BEGIN SOURCE MATERIAL

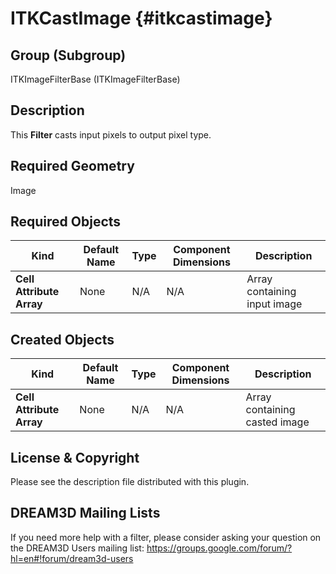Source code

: ITKCastImage {#itkcastimage}
=============

## Group (Subgroup) ##
ITKImageFilterBase (ITKImageFilterBase)

## Description ##
This **Filter** casts input pixels to output pixel type. 

## Required Geometry ##
Image

## Required Objects ##

| Kind | Default Name | Type | Component Dimensions | Description |
|------|--------------|------|----------------------|-------------|
| **Cell Attribute Array** | None | N/A | N/A  | Array containing input image

## Created Objects ##

| Kind | Default Name | Type | Component Dimensions | Description |
|------|--------------|------|----------------------|-------------|
| **Cell Attribute Array** | None | N/A | N/A  | Array containing casted image

## License & Copyright ##

Please see the description file distributed with this plugin.

## DREAM3D Mailing Lists ##

If you need more help with a filter, please consider asking your question on the DREAM3D Users mailing list:
https://groups.google.com/forum/?hl=en#!forum/dream3d-users
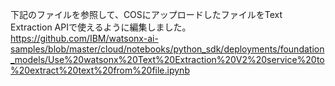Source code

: 下記のファイルを参照して、COSにアップロードしたファイルをText Extraction APIで使えるように編集しました。
https://github.com/IBM/watsonx-ai-samples/blob/master/cloud/notebooks/python_sdk/deployments/foundation_models/Use%20watsonx%20Text%20Extraction%20V2%20service%20to%20extract%20text%20from%20file.ipynb

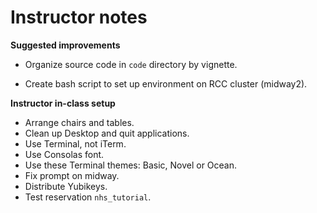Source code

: # Instructor notes

**Suggested improvements**

+ Organize source code in `code` directory by vignette.

+ Create bash script to set up environment on RCC cluster (midway2).

**Instructor in-class setup**

+ Arrange chairs and tables.
+ Clean up Desktop and quit applications.
+ Use Terminal, not iTerm.
+ Use Consolas font.
+ Use these Terminal themes: Basic, Novel or Ocean.
+ Fix prompt on midway.
+ Distribute Yubikeys.
+ Test reservation `nhs_tutorial`.
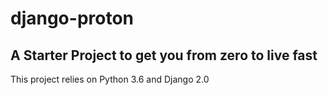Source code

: # django-proton
A Starter Project to get you from zero to live fast
-----
This project relies on Python 3.6 and Django 2.0

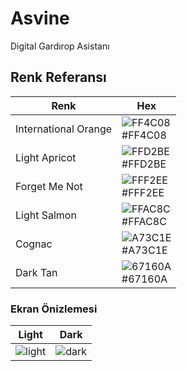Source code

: 
# Asvine

Digital Gardırop Asistanı
## Renk Referansı

| Renk             | Hex                                                                |
| ----------------- | ------------------------------------------------------------------ |
| International Orange |![FF4C08](https://user-images.githubusercontent.com/56636365/193254416-c71e574b-4354-49e1-9e2a-f0ede604774e.png)</br>#FF4C08|
| Light Apricot |![FFD2BE](https://user-images.githubusercontent.com/56636365/193254377-f2580be8-36c8-432c-ac89-8f76538439ed.png)</br>#FFD2BE |
| Forget Me Not |![FFF2EE](https://user-images.githubusercontent.com/56636365/193254315-cdd1293a-feda-4271-a232-65b577103109.png)</br>#FFF2EE |
| Light Salmon |![FFAC8C](https://user-images.githubusercontent.com/56636365/193254224-413e2a12-30a3-4021-96b1-d71ba7623baf.png)</br>#FFAC8C | 
| Cognac |![A73C1E](https://user-images.githubusercontent.com/56636365/193253989-d65eb98a-93ae-4009-9429-e71b27f1016d.png)</br>#A73C1E | 
| Dark Tan |![67160A](https://user-images.githubusercontent.com/56636365/193253627-e529984b-9a29-42fe-8b64-8b61bff5df7d.png)</br>#67160A | 

### Ekran Önizlemesi

| Light             | Dark                                                                |
| ----------------- | ------------------------------------------------------------------ |
| ![light](https://user-images.githubusercontent.com/56636365/193236789-350f2102-fb17-406e-bfe6-1336a3072d5d.png) | ![dark](https://user-images.githubusercontent.com/56636365/193237451-f7ef5407-6674-4211-b4cb-e4283e974adf.png) |
  
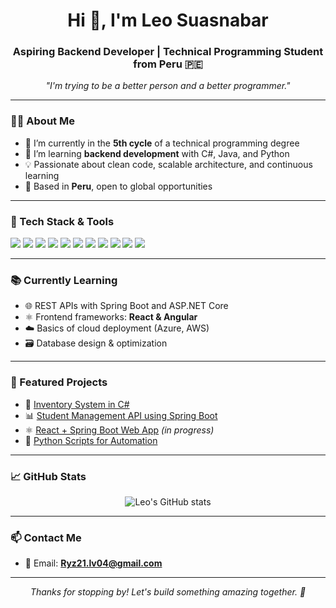 <h1 align="center">Hi 👋, I'm Leo Suasnabar</h1>
<h3 align="center">Aspiring Backend Developer | Technical Programming Student from Peru 🇵🇪</h3>

<p align="center">
  <em>"I'm trying to be a better person and a better programmer."</em>
</p>

---

### 🧑‍💻 About Me

- 🔭 I’m currently in the **5th cycle** of a technical programming degree  
- 🧠 I’m learning **backend development** with C#, Java, and Python  
- 💡 Passionate about clean code, scalable architecture, and continuous learning  
- 📍 Based in **Peru**, open to global opportunities  

---

### 🚀 Tech Stack & Tools

<p align="left">
  <img src="https://img.shields.io/badge/C%23-239120?style=for-the-badge&logo=c-sharp&logoColor=white" />
  <img src="https://img.shields.io/badge/Java-007396?style=for-the-badge&logo=java&logoColor=white" />
  <img src="https://img.shields.io/badge/Python-3776AB?style=for-the-badge&logo=python&logoColor=white" />
  <img src="https://img.shields.io/badge/ASP.NET-512BD4?style=for-the-badge&logo=dotnet&logoColor=white" />
  <img src="https://img.shields.io/badge/Spring%20Boot-6DB33F?style=for-the-badge&logo=spring-boot&logoColor=white" />
  <img src="https://img.shields.io/badge/React-61DAFB?style=for-the-badge&logo=react&logoColor=black" />
  <img src="https://img.shields.io/badge/Angular-DD0031?style=for-the-badge&logo=angular&logoColor=white" />
  <img src="https://img.shields.io/badge/Git-F05032?style=for-the-badge&logo=git&logoColor=white" />
  <img src="https://img.shields.io/badge/MySQL-4479A1?style=for-the-badge&logo=mysql&logoColor=white" />
  <img src="https://img.shields.io/badge/SQL%20Server-CC2927?style=for-the-badge&logo=microsoft-sql-server&logoColor=white" />
  <img src="https://img.shields.io/badge/Oracle-F80000?style=for-the-badge&logo=oracle&logoColor=white" />
</p>

---

### 📚 Currently Learning

- 🌐 REST APIs with Spring Boot and ASP.NET Core  
- ⚛️ Frontend frameworks: **React & Angular**  
- ☁️ Basics of cloud deployment (Azure, AWS)  
- 🗃️ Database design & optimization  

---

### 📁 Featured Projects

- 🔧 [Inventory System in C#](#)  
- 📊 [Student Management API using Spring Boot](https://github.com/Ryz-21/PROYECTO.git)  
- ⚛️ [React + Spring Boot Web App](#) *(in progress)*  
- 🧪 [Python Scripts for Automation](https://github.com/Ryz-21/Scripts-Python)  

---

### 📈 GitHub Stats

<p align="center">
  <img src="https://github-readme-stats.vercel.app/api?username=ryz-21&show_icons=true&theme=tokyonight" alt="Leo's GitHub stats" />
</p>

---

### 📫 Contact Me

- 📧 Email: **Ryz21.lv04@gmail.com**  

---

<p align="center">
  <em>Thanks for stopping by! Let's build something amazing together. 🚀</em>
</p>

END SOURCE MATERIAL

- [ASSIGNMENT]: Omit the pictures, then output every record exactly as given.

- [RESULT]:
Source code

: ITKCastImage {#itkcastimage}
=============

## Group (Subgroup) ##
ITKImageFilterBase (ITKImageFilterBase)

## Description ##
This **Filter** casts input pixels to output pixel type. 

## Required Geometry ##
Image

## Required Objects ##

| Kind | Default Name | Type | Component Dimensions | Description |
|------|--------------|------|----------------------|-------------|
| **Cell Attribute Array** | None | N/A | N/A  | Array containing input image

## Created Objects ##

| Kind | Default Name | Type | Component Dimensions | Description |
|------|--------------|------|----------------------|-------------|
| **Cell Attribute Array** | None | N/A | N/A  | Array containing casted image

## License & Copyright ##

Please see the description file distributed with this plugin.

## DREAM3D Mailing Lists ##

If you need more help with a filter, please consider asking your question on the DREAM3D Users mailing list:
https://groups.google.com/forum/?hl=en#!forum/dream3d-users
Source code

: 下記のファイルを参照して、COSにアップロードしたファイルをText Extraction APIで使えるように編集しました。
https://github.com/IBM/watsonx-ai-samples/blob/master/cloud/notebooks/python_sdk/deployments/foundation_models/Use%20watsonx%20Text%20Extraction%20V2%20service%20to%20extract%20text%20from%20file.ipynb

Source code

: # Instructor notes

**Suggested improvements**

+ Organize source code in `code` directory by vignette.

+ Create bash script to set up environment on RCC cluster (midway2).

**Instructor in-class setup**

+ Arrange chairs and tables.
+ Clean up Desktop and quit applications.
+ Use Terminal, not iTerm.
+ Use Consolas font.
+ Use these Terminal themes: Basic, Novel or Ocean.
+ Fix prompt on midway.
+ Distribute Yubikeys.
+ Test reservation `nhs_tutorial`.
Source code

: # django-proton
A Starter Project to get you from zero to live fast
-----
This project relies on Python 3.6 and Django 2.0

Source code

: 
# Asvine

Digital Gardırop Asistanı
## Renk Referansı

| Renk             | Hex                                                                |
| ----------------- | ------------------------------------------------------------------ |
| International Orange |![FF4C08](https://user-images.githubusercontent.com/56636365/193254416-c71e574b-4354-49e1-9e2a-f0ede604774e.png)</br>#FF4C08|
| Light Apricot |![FFD2BE](https://user-images.githubusercontent.com/56636365/193254377-f2580be8-36c8-432c-ac89-8f76538439ed.png)</br>#FFD2BE |
| Forget Me Not |![FFF2EE](https://user-images.githubusercontent.com/56636365/193254315-cdd1293a-feda-4271-a232-65b577103109.png)</br>#FFF2EE |
| Light Salmon |![FFAC8C](https://user-images.githubusercontent.com/56636365/193254224-413e2a12-30a3-4021-96b1-d71ba7623baf.png)</br>#FFAC8C | 
| Cognac |![A73C1E](https://user-images.githubusercontent.com/56636365/193253989-d65eb98a-93ae-4009-9429-e71b27f1016d.png)</br>#A73C1E | 
| Dark Tan |![67160A](https://user-images.githubusercontent.com/56636365/193253627-e529984b-9a29-42fe-8b64-8b61bff5df7d.png)</br>#67160A | 

### Ekran Önizlemesi

| Light             | Dark                                                                |
| ----------------- | ------------------------------------------------------------------ |
| ![light](https://user-images.githubusercontent.com/56636365/193236789-350f2102-fb17-406e-bfe6-1336a3072d5d.png) | ![dark](https://user-images.githubusercontent.com/56636365/193237451-f7ef5407-6674-4211-b4cb-e4283e974adf.png) |
  
 <h1 align="center">Hi 👋, I'm Leo Suasnabar</h1>
<h3 align="center">Aspiring Backend Developer | Technical Programming Student from Peru 🇵🇪</h3>

<p align="center">
  <em>"I'm trying to be a better person and a better programmer."</em>
</p>

---

### 🧑‍💻 About Me

- 🔭 I’m currently in the **5th cycle** of a technical programming degree  
- 🧠 I’m learning **backend development** with C#, Java, and Python  
- 💡 Passionate about clean code, scalable architecture, and continuous learning  
- 📍 Based in **Peru**, open to global opportunities  

---

### 🚀 Tech Stack & Tools

<p align="left">
  <img src="https://img.shields.io/badge/C%23-239120?style=for-the-badge&logo=c-sharp&logoColor=white" />
  <img src="https://img.shields.io/badge/Java-007396?style=for-the-badge&logo=java&logoColor=white" />
  <img src="https://img.shields.io/badge/Python-3776AB?style=for-the-badge&logo=python&logoColor=white" />
  <img src="https://img.shields.io/badge/ASP.NET-512BD4?style=for-the-badge&logo=dotnet&logoColor=white" />
  <img src="https://img.shields.io/badge/Spring%20Boot-6DB33F?style=for-the-badge&logo=spring-boot&logoColor=white" />
  <img src="https://img.shields.io/badge/React-61DAFB?style=for-the-badge&logo=react&logoColor=black" />
  <img src="https://img.shields.io/badge/Angular-DD0031?style=for-the-badge&logo=angular&logoColor=white" />
  <img src="https://img.shields.io/badge/Git-F05032?style=for-the-badge&logo=git&logoColor=white" />
  <img src="https://img.shields.io/badge/MySQL-4479A1?style=for-the-badge&logo=mysql&logoColor=white" />
  <img src="https://img.shields.io/badge/SQL%20Server-CC2927?style=for-the-badge&logo=microsoft-sql-server&logoColor=white" />
  <img src="https://img.shields.io/badge/Oracle-F80000?style=for-the-badge&logo=oracle&logoColor=white" />
</p>

---

### 📚 Currently Learning

- 🌐 REST APIs with Spring Boot and ASP.NET Core  
- ⚛️ Frontend frameworks: **React & Angular**  
- ☁️ Basics of cloud deployment (Azure, AWS)  
- 🗃️ Database design & optimization  

---

### 📁 Featured Projects

- 🔧 [Inventory System in C#](#)  
- 📊 [Student Management API using Spring Boot](https://github.com/Ryz-21/PROYECTO.git)  
- ⚛️ [React + Spring Boot Web App](#) *(in progress)*  
- 🧪 [Python Scripts for Automation](https://github.com/Ryz-21/Scripts-Python)  

---

### 📈 GitHub Stats

<p align="center">
  <img src="https://github-readme-stats.vercel.app/api?username=ryz-21&show_icons=true&theme=tokyonight" alt="Leo's GitHub stats" />
</p>

---

### 📫 Contact Me

- 📧 Email: **Ryz21.lv04@gmail.com**  

---

<p align="center">
  <em>Thanks for stopping by! Let's build something amazing together. 🚀</em>
</p>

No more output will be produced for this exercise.